Gendarmerie de Cayenne

Monsieur le lieutenant de Gendarmerie,



  Demain, dès l’aube, à l’heure où vagissent les babouns, je vous abattrai.


  Ma femme est morte, fauchée par l’une de vos balles. Ma fille est morte, le corps transpercé par l’une de vos baïonnettes. Vous avez eu mon village. Vous avez eu ma famille et mes enfants. Vos curés feront des survivants de bons petits nègres bien dociles, qui trimeront sans faillir pour vous assurer fortune et confort. Mais le pirate que je suis, Monsieur, malgré la peine et la colère, garde toute sa fierté. Avant que vous ne puissiez profiter de votre succès, je vous aurai châtié.


  Ainsi, je vous convoque, en toute solennité, à venir vous battre en duel avec moi. Nul besoin de témoin, la mort d’un chien n’en nécessite aucun. Je sais votre lâcheté, vous n’avez même pas daigné vous déplacer pour la curée. De grâce, cette fois, ne tentez nullement de vous dérober.

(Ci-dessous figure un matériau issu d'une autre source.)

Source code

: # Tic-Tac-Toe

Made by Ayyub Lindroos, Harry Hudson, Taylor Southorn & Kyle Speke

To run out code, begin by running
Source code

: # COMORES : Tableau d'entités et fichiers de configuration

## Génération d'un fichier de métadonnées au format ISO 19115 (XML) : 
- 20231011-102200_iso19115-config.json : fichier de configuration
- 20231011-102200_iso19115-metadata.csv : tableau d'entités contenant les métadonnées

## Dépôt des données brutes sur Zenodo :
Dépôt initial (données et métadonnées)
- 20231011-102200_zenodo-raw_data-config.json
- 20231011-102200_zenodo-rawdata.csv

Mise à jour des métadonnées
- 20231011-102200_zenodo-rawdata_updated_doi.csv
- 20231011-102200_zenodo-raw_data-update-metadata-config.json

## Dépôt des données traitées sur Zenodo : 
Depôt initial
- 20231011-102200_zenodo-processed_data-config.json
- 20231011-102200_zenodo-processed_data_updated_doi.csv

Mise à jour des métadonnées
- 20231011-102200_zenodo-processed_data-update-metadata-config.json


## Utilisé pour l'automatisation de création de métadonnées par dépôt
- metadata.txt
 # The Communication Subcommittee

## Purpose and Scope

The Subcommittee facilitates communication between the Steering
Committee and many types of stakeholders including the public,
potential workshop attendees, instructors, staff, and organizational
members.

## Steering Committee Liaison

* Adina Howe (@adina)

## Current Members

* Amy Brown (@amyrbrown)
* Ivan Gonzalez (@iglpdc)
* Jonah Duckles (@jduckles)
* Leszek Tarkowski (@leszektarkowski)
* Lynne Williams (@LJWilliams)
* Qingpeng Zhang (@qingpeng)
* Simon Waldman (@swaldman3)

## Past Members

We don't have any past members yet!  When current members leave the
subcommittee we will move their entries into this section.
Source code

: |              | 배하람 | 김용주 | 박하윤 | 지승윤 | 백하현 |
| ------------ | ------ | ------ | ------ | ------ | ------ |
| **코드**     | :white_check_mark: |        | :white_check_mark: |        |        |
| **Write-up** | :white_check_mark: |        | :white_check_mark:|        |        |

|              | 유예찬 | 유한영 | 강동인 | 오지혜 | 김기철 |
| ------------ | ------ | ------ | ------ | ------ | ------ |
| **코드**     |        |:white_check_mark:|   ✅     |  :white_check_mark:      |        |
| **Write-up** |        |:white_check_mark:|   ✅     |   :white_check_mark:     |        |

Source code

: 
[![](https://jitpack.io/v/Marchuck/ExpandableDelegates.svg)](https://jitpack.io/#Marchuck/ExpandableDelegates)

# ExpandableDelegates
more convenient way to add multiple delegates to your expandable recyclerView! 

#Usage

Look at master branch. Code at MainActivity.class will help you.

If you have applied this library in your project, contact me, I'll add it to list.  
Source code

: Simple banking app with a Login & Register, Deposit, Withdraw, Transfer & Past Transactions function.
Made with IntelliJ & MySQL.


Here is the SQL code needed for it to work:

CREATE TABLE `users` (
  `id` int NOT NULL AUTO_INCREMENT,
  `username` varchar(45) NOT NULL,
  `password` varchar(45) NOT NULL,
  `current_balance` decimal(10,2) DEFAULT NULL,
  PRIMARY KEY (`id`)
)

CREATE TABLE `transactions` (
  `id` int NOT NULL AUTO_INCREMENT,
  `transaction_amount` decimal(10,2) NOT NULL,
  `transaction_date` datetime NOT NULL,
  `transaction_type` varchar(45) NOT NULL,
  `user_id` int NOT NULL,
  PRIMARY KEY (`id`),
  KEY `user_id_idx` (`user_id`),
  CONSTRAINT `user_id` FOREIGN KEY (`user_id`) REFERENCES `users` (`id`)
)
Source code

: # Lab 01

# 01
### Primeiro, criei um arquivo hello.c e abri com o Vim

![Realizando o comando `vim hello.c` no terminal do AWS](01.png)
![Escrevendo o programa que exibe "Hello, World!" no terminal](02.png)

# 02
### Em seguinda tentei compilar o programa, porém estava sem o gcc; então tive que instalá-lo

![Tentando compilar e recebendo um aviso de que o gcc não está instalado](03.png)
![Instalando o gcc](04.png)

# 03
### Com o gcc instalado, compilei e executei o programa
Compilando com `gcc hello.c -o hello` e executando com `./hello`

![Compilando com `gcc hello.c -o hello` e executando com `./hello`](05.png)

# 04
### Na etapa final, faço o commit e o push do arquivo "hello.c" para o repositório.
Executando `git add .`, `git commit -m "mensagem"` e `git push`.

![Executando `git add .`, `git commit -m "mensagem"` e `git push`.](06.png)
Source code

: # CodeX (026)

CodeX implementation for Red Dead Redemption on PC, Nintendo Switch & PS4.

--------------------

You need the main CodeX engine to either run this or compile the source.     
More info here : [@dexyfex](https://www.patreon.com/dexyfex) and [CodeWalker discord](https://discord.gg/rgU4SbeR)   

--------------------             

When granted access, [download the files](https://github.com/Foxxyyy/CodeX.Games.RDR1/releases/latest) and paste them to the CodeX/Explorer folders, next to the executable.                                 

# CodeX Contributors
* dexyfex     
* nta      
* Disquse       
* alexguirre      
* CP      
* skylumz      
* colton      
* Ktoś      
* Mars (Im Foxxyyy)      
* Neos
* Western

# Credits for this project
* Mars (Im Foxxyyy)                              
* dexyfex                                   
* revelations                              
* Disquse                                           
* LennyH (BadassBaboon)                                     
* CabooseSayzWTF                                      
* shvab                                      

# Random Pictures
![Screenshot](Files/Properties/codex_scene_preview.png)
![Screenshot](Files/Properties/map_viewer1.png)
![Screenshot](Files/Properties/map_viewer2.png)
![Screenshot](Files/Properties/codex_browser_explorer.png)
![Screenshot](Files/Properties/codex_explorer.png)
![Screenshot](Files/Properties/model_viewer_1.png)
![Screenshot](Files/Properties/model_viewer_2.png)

  Demain, dès l’aube, alors que dorment encore les braves gens, nous serons seuls sur la berge, dos contre dos. Je sentirai votre souffle court et les effluves de peur qui transpireront par tous vos pores. Lorsque, après vingt pas nous nous retournerons, je verrai la frayeur blanchir votre faciès déjà blafard. Vos membres trembleront et vos tirs me rateront. Vous pourrez toujours accuser la fraîcheur matinale… Votre regard fuyant ne pourra feindre le courage. Fieffé coquin, nulle facétie, nulle flagornerie de votre part ne pourra empêcher votre citrouille d’éclater.


  Alors que vos projectiles siffleront, sans précipitation, je pointerai mon revolver dans votre direction. Une infime pression de mon doigt et le marteau s’abattra sur la broche d’une première cartouche. La balle vous ira, soyez-en assuré, droit au cœur. L’odeur de la poudre aura pour moi le doux parfum de la libération, pour vous, celui de damnation. Et, alors que la fumée de la déflagration se dissipera, les ténèbres brumeuses vous envahiront. Et la sérénité me transportera.


  Alors vos gens, que vous aurez à coup sûr rameutés, pourront bien vous venger : je mourrai satisfait et en martyr de la liberté. Qu’ai-je encore à perdre ou à gagner ?


  Car, demain, dès l’aube, je vous abattrai avant de rencontrer mon bourreau.